Archive for March, 2016

Current Puppetry

For what it’s worth, and with great vulnerability, here’s a node of my current bodymind puppetry.  I’m posting this as a fishing expedition, because I’m feeling quite truly at my wits’ end.  What do you think?  Email me privately please.  Mayagayam at gmail.

Once upon a time, the strategy was to land myself within a “co-created community of gnostic / priesty peers” – and if I couldn’t find it I tried to create it around me. But travelling the world I didn’t find it; my current energy levels limit most travel. Then I learned that to make community is too slow and too much wrestling – far more work than I want to manage, and takes far more directing / driving than I enjoy.
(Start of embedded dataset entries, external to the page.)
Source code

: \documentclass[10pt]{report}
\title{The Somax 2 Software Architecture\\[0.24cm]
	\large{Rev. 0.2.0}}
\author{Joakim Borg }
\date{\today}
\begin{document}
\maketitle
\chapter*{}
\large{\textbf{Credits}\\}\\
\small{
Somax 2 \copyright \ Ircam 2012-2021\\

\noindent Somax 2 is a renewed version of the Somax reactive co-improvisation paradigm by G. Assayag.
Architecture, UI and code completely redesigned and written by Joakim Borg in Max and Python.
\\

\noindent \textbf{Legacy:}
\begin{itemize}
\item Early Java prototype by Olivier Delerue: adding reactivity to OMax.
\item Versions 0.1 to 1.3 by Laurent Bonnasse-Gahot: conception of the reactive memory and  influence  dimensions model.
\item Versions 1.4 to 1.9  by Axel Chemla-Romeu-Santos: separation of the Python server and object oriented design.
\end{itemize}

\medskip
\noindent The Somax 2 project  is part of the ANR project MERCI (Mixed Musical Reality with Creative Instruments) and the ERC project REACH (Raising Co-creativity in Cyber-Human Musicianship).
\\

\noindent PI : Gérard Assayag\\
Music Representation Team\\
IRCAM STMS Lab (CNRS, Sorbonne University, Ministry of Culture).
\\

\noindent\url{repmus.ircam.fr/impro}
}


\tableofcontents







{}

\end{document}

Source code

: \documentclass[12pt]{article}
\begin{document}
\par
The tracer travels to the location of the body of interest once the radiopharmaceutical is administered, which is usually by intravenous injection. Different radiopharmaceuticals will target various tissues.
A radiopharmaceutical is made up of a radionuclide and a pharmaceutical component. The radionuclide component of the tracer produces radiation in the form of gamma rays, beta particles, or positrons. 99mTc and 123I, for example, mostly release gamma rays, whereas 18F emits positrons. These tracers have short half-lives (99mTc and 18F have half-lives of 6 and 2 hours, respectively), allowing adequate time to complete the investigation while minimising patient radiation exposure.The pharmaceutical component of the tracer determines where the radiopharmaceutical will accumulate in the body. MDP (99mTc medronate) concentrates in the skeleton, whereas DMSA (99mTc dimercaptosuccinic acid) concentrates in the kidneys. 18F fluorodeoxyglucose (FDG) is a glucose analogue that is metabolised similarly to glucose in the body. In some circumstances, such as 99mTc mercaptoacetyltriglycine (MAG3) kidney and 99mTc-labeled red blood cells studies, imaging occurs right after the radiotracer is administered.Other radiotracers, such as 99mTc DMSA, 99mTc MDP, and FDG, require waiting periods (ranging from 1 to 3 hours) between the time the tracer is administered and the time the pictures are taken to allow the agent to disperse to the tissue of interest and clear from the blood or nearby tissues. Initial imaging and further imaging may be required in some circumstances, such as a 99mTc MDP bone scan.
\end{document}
What was that strategy attempting to feed, anyway? This question brings me to this –

I am still dealing with this existential crisis – what do I do with the body to:
– care for my needs for belonging
– care for my needs for purpose (which would give me clarity and direction)
– provide for my needs for care, comfort and security for the body
– care for my needs for touch, sexual expression, and companionship
– care for my needs for community where I feel seen and wanted, met and appreciated, loved and desired
– care for my need to exercise the feminine and the capacities and the mystic and the I Am of me, in tandem with the body
– care for my needs for engagement and joy in my gnostic-heartful-sexy-playful-intelligent-tipheret ways and beyond
– all within a context of fluidity, ease, restfulness, balance and in integrity with myself
?

The answer to this would answer other questions like, “what do I choose relative to the other puppets I meet along the way?”

?

And, I’m aware that this is all fundamentally nothing more than puppet talk. I remember the conversation asking me to come here.  Who sent me here to begin with and why?

— update, end of March —

Well in the absence of human response to this post, nonetheless the Guardians Guide.  I find the answer is in the question itself.  I read “Dragon’s Play” section 9, and I feel mySelf again.  Thank you all for reading.